**The problem:**
Output the line with "- Status transition" and every line below it until the listing ends, exactly as written and with nothing added.

**Exercise material:**
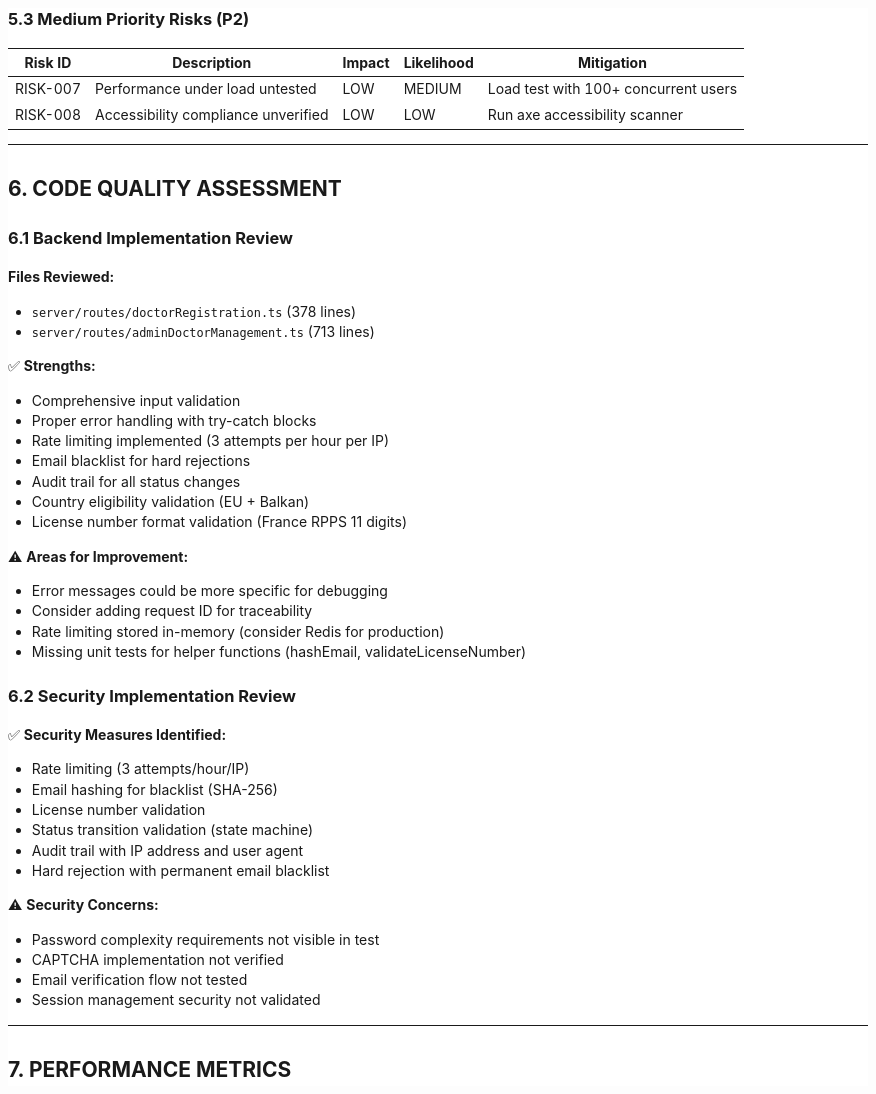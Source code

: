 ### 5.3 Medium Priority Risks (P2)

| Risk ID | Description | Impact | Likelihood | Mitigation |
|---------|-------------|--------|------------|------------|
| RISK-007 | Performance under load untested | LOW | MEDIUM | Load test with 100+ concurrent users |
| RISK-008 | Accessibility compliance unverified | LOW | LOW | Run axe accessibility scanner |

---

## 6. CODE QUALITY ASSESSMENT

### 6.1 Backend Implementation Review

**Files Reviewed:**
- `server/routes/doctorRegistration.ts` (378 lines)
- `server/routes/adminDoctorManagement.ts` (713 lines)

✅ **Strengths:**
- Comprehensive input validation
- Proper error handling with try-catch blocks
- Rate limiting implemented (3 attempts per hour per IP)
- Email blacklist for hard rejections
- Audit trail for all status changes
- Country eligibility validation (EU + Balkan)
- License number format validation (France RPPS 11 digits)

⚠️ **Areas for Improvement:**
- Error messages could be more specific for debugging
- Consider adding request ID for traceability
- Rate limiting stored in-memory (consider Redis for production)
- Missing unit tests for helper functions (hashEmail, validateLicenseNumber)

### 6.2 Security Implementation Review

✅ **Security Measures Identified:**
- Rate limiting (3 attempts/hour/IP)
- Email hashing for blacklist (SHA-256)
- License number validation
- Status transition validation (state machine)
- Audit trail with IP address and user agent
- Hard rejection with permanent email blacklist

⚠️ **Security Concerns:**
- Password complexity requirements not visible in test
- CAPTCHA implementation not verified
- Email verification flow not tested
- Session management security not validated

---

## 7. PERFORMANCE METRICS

**Solution to this exercise:**
- Status transition validation (state machine)
- Audit trail with IP address and user agent
- Hard rejection with permanent email blacklist

⚠️ **Security Concerns:**
- Password complexity requirements not visible in test
- CAPTCHA implementation not verified
- Email verification flow not tested
- Session management security not validated

---

## 7. PERFORMANCE METRICS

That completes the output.